Records:
※ ※ ※

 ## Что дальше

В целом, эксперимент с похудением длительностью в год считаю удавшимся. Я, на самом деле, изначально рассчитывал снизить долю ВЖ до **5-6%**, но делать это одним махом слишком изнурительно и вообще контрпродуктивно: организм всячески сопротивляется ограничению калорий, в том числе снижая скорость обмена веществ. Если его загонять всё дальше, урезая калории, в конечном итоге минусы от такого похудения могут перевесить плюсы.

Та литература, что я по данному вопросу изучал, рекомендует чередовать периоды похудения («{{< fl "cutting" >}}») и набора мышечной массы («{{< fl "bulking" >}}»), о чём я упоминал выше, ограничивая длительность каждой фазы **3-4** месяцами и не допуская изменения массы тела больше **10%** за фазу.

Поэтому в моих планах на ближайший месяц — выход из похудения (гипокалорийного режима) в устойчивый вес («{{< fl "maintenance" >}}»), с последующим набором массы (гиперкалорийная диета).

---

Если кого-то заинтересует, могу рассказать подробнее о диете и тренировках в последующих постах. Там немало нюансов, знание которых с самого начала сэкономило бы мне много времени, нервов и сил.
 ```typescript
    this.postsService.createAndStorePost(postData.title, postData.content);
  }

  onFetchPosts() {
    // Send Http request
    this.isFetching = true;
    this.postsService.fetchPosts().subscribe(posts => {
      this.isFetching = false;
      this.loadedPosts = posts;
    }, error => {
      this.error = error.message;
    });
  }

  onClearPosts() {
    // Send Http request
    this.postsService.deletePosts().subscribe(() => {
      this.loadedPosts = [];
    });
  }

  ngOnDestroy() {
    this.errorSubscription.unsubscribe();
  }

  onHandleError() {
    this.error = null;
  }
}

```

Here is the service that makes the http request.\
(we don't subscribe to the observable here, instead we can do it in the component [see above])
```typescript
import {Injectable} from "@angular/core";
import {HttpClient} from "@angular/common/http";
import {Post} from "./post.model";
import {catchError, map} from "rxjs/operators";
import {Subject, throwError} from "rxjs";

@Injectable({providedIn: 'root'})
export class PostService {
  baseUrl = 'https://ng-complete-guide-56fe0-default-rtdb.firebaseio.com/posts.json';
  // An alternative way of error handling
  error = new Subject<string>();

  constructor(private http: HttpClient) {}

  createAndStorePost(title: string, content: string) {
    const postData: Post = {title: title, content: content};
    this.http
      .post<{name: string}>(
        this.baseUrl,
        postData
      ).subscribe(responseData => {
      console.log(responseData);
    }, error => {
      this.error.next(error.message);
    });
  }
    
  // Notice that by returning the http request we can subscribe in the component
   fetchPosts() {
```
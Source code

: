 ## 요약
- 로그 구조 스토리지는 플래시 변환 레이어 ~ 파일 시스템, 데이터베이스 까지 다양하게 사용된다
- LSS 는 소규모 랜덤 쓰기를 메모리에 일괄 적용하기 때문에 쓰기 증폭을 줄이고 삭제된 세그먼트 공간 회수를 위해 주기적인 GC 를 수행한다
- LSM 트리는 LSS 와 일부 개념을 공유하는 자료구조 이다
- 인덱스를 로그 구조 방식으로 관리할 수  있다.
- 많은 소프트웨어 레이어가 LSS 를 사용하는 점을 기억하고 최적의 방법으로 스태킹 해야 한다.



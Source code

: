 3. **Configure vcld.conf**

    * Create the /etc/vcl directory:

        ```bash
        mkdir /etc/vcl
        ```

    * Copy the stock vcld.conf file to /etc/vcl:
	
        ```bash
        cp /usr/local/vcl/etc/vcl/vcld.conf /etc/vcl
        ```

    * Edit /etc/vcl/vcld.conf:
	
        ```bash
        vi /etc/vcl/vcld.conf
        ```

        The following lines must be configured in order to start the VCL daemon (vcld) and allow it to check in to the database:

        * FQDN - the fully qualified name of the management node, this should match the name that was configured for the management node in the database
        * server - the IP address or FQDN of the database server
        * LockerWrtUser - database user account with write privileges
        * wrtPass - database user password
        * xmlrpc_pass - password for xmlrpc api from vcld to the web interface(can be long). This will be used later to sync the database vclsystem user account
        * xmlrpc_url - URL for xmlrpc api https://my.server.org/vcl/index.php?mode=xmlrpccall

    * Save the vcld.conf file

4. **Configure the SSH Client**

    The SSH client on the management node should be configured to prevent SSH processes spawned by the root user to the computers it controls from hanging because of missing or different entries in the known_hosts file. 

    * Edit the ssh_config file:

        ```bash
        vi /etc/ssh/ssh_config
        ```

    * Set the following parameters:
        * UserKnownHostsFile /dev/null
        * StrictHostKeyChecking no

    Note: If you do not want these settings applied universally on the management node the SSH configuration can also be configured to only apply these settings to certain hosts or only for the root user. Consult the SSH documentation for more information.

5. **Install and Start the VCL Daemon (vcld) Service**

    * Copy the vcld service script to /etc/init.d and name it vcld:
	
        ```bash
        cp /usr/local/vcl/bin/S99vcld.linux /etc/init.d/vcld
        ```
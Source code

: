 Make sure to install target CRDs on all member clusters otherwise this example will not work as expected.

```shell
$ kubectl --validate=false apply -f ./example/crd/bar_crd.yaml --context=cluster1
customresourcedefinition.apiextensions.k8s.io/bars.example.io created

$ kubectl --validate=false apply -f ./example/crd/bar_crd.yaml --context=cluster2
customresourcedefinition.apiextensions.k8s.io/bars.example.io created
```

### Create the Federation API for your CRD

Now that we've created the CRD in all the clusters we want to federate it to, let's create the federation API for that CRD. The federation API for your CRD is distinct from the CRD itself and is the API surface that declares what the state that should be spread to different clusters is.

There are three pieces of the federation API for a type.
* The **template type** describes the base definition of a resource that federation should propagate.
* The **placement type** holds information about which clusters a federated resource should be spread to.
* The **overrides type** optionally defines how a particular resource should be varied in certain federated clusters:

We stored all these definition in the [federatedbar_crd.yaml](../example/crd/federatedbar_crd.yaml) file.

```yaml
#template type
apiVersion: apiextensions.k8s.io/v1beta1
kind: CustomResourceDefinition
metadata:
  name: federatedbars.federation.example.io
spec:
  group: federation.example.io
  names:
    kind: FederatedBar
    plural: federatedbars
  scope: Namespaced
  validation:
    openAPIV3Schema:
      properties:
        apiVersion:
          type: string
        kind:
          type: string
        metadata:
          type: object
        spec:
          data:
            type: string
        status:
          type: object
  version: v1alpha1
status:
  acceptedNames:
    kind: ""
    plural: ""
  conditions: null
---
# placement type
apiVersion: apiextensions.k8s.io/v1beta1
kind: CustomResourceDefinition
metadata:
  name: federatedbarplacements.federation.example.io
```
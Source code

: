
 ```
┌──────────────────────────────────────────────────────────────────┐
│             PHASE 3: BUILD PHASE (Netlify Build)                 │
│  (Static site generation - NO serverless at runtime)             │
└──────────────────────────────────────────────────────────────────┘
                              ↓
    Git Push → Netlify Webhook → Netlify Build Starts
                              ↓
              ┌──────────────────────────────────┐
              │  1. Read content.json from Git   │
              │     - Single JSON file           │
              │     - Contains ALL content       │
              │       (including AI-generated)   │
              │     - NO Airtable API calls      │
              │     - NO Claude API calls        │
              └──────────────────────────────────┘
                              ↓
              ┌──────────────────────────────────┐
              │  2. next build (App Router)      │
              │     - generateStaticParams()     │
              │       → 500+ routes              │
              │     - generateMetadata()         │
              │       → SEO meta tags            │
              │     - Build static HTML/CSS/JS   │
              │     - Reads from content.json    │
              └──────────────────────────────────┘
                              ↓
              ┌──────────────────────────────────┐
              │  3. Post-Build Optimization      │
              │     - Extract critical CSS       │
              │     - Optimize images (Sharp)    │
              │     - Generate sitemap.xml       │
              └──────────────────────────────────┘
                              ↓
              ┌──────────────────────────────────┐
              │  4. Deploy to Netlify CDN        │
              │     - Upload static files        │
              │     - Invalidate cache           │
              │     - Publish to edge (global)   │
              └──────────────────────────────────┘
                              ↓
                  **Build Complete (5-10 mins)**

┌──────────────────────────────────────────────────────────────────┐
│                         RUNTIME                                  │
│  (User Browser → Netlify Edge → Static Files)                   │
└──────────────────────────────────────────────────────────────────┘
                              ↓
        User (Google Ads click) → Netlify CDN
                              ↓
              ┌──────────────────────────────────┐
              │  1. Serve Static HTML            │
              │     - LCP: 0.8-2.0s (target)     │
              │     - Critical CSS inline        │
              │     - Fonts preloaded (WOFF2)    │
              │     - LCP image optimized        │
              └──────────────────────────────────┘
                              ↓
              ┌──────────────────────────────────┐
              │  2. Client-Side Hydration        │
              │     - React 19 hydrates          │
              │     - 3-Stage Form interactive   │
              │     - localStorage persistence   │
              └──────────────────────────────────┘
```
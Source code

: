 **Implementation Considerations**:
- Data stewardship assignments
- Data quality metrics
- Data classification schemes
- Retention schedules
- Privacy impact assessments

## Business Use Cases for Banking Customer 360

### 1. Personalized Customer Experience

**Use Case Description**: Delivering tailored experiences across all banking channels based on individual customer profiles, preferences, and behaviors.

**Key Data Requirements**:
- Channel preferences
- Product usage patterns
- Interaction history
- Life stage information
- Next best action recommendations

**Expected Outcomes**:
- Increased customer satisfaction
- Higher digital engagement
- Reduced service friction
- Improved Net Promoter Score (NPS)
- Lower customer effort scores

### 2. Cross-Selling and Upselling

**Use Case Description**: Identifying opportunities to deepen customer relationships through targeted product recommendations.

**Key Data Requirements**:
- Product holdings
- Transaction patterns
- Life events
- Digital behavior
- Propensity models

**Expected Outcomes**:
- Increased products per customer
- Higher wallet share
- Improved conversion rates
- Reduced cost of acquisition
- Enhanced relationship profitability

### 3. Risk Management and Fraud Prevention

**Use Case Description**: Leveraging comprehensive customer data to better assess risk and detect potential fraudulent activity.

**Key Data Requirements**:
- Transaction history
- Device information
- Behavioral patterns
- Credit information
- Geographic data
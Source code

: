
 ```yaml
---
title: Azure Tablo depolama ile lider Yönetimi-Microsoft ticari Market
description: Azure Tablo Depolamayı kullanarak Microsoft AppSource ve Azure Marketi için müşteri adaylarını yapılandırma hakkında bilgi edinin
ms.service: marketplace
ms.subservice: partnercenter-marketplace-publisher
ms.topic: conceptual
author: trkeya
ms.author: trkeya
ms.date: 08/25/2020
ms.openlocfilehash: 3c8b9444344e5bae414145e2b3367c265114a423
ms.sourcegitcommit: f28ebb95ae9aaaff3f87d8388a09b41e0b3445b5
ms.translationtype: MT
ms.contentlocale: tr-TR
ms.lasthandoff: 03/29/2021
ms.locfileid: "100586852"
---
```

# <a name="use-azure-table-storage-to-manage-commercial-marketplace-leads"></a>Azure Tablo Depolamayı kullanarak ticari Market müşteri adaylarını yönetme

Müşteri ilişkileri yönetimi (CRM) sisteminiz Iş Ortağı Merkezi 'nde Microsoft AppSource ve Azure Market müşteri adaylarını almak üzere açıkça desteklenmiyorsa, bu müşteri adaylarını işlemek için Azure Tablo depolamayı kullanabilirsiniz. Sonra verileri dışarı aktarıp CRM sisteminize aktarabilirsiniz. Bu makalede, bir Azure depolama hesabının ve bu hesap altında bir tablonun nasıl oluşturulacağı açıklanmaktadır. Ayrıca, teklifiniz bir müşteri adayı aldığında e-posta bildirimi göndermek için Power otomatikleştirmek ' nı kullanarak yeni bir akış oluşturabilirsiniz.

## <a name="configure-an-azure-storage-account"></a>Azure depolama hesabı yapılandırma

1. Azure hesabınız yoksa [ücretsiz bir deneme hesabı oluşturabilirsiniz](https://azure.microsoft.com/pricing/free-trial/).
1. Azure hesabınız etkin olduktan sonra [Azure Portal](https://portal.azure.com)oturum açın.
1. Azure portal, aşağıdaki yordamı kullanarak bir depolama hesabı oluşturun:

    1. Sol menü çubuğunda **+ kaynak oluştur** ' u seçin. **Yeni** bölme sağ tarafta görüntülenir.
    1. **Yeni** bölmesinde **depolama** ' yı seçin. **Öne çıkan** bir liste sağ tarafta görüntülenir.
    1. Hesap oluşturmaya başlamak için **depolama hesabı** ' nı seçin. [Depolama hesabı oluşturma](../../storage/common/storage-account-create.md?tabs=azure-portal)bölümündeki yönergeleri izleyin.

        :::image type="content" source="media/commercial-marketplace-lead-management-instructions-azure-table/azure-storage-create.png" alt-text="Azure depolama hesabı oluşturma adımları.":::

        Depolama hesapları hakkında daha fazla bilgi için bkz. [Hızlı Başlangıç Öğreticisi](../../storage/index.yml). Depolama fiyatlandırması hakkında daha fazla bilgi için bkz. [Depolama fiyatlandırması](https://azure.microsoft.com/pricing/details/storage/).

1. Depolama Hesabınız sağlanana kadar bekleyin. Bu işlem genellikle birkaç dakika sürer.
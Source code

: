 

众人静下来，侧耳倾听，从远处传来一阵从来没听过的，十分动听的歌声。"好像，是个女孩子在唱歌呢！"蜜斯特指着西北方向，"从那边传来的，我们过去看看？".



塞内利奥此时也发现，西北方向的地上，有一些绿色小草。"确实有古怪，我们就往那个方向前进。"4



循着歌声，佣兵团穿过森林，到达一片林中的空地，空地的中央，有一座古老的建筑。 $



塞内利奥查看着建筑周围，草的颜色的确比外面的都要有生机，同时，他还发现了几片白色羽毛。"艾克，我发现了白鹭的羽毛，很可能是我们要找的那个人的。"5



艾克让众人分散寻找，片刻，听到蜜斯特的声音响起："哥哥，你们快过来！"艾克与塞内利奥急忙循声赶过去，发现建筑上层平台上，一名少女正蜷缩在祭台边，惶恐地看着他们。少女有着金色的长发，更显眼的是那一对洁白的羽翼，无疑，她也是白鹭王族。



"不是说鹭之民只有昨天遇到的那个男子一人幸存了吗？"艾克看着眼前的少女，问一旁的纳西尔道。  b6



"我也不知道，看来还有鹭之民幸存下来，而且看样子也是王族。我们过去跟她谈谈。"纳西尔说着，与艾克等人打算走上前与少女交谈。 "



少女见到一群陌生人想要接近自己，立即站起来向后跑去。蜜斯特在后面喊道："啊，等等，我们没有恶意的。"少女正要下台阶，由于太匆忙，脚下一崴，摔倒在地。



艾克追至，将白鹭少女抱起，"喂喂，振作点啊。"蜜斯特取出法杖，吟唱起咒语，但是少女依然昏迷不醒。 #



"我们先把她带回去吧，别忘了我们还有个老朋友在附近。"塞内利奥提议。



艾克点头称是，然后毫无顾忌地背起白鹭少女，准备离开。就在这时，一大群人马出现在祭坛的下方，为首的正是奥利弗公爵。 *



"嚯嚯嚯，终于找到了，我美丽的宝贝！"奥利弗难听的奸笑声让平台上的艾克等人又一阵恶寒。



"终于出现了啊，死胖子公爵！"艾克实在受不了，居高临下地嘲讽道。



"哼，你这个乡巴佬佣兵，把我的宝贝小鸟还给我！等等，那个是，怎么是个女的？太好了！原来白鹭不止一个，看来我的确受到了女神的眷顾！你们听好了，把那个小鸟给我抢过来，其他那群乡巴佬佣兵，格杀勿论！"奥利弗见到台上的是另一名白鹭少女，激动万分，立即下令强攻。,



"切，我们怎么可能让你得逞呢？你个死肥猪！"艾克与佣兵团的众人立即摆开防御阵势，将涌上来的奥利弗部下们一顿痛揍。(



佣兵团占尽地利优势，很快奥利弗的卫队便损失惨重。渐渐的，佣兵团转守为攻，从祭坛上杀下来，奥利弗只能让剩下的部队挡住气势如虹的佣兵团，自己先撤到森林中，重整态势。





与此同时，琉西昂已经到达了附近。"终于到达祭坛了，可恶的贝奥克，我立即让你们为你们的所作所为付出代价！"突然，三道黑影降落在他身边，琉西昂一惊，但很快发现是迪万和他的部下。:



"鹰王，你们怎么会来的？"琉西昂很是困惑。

※ ※ ※

Task goal: Work through the listing above, counting every line that has the string "oluşturabilirsiniz" in it. Give only the final count.

Task solution: 2